# Smokin Superpark CTX?



## john doe (Nov 6, 2009)

YouTube - BoardInsiders's Channel

I love my Buck Ferton and the flex is exactly what I wanted. I was pained to decide between the Superpark and the BF. I'm glad I went with the BF because my local hill doesn't have the large jumps and I don't have the skill for something stiffer. I'm 175lbs and here is me pressing my 155 BF keeping in mind that the Superpark is one step stiffer. YouTube - John Nose Press to Tail Press


----------



## burritosandsnow (Nov 22, 2008)

the superpark is the board Smokin Jay himself rides and Jay dont ride no noodle. It will be more than acceptable for what you want...


----------



## Ca-Pow (Mar 27, 2010)

If I had smaller feet I would ride a superpark with clash rocker, instead I ride the Big Wig which is the mid version. SMOKIN's are known to be damp and smooth. If you want a do it all board that doesn't have a weakness, this is it. There is no way you could not be blown away by the quality and performance. Advice go one size smaller. Check out on burritosandsnow.com the Smokin 2012 graphics. I think in time people on this forum will realize that SMOKIN is very similar to Never Summer which is an awesome company. I have a F-1 and it is a stupid good board. The reason I say that is that both are hand made in the states, both have three year guarantees. Both have the smooth damp feel and are in general more stable than many other manufactures. I hope more people ride these boards they are truly awesome and impressive. 
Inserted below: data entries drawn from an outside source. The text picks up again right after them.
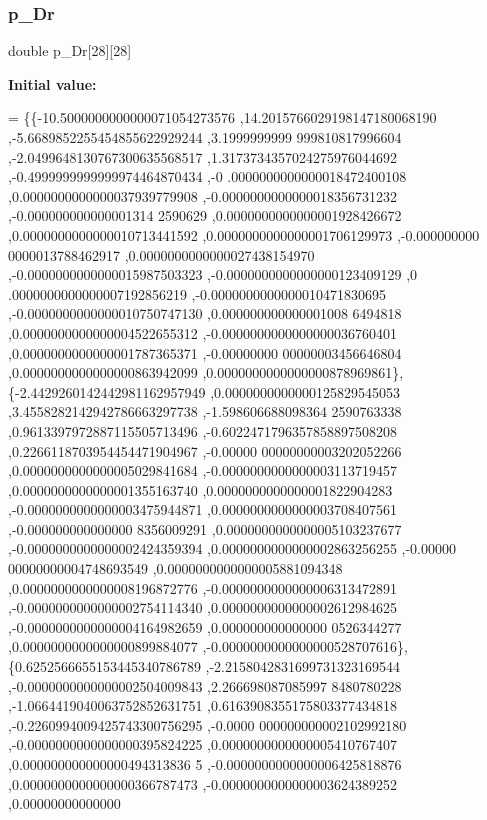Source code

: \subsubsection{\texorpdfstring{p\+\_\+\+Dr}{p\_Dr}}
{\footnotesize\ttfamily double p\+\_\+\+Dr\mbox{[}28\mbox{]}\mbox{[}28\mbox{]}}

{\bfseries Initial value\+:}
\begin{DoxyCode}
= \{\{-10.5000000000000071054273576 ,14.2015766029198147180068190 ,-5.6689852255454855622929244 ,3.1999999999
      999810817996604 ,-2.0499648130767300635568517 ,1.3173734357024275976044692 ,-0.4999999999999974464870434 ,-0
      .0000000000000018472400108 ,0.0000000000000037939779908 ,-0.0000000000000018356731232 ,-0.000000000000001314
      2590629 ,0.0000000000000001928426672 ,0.0000000000000010713441592 ,0.0000000000000001706129973 ,-0.000000000
      0000013788462917 ,0.0000000000000027438154970 ,-0.0000000000000015987503323 ,-0.0000000000000000123409129 ,0
      .0000000000000007192856219 ,-0.0000000000000010471830695 ,-0.0000000000000010750747130 ,0.000000000000001008
      6494818 ,0.0000000000000004522655312 ,-0.0000000000000000036760401 ,0.0000000000000001787365371 ,-0.00000000
      00000003456646804 ,0.0000000000000000863942099 ,0.0000000000000000878969861\},
\{-2.4429260142442981162957949 ,0.0000000000000125829545053 ,3.4558282142942786663297738 ,-1.598606688098364
      2590763338 ,0.9613397972887115505713496 ,-0.6022471796357858897508208 ,0.2266118703954454471904967 ,-0.00000
      00000000003202052266 ,0.0000000000000005029841684 ,-0.0000000000000003113719457 ,0.0000000000000001355163740
       ,0.0000000000000001822904283 ,-0.0000000000000003475944871 ,0.0000000000000003708407561 ,-0.000000000000000
      8356009291 ,0.0000000000000005103237677 ,-0.0000000000000002424359394 ,0.0000000000000002863256255 ,-0.00000
      00000000004748693549 ,0.0000000000000005881094348 ,0.0000000000000008196872776 ,-0.0000000000000006313472891
       ,-0.0000000000000002754114340 ,0.0000000000000002612984625 ,-0.0000000000000004164982659 ,0.000000000000000
      0526344277 ,0.0000000000000000899884077 ,-0.0000000000000000528707616\},
\{0.6252566655153445340786789 ,-2.2158042831699731323169544 ,-0.0000000000000002504009843 ,2.266698087085997
      8480780228 ,-1.0664419040063752852631751 ,0.6163908355175803377434818 ,-0.2260994009425743300756295 ,-0.0000
      000000000002102992180 ,-0.0000000000000000395824225 ,0.0000000000000005410767407 ,0.000000000000000494313836
      5 ,-0.0000000000000006425818876 ,0.0000000000000000366787473 ,-0.0000000000000003624389252 ,0.00000000000000

\end{DoxyCode}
If you get the super park I hope you write a review. 


Ca-pow


----------



## Qball (Jun 22, 2010)

Ca-Pow said:


> If I had smaller feet I would ride a superpark with clash rocker, instead I ride the Big Wig which is the mid version. SMOKIN's are known to be damp and smooth. If you want a do it all board that doesn't have a weakness, this is it. There is no way you could not be blown away by the quality and performance. Advice go one size smaller. Check out on burritosandsnow.com the Smokin 2012 graphics. I think in time people on this forum will realize that SMOKIN is very similar to Never Summer which is an awesome company. I have a F-1 and it is a stupid good board. The reason I say that is that both are hand made in the states, both have three year guarantees. Both have the smooth damp feel and are in general more stable than many other manufactures. I hope more people ride these boards they are truly awesome and impressive.
> 
> If you get the super park I hope you write a review.
> 
> ...


One size smaller than the 156? I think the width would be just a little narrow on the 152. I want this board even more now, I've been itching to try out a smokin for a while.


----------



## WHOisDAN (Jan 16, 2011)

Smokin is the Never Summer of California. 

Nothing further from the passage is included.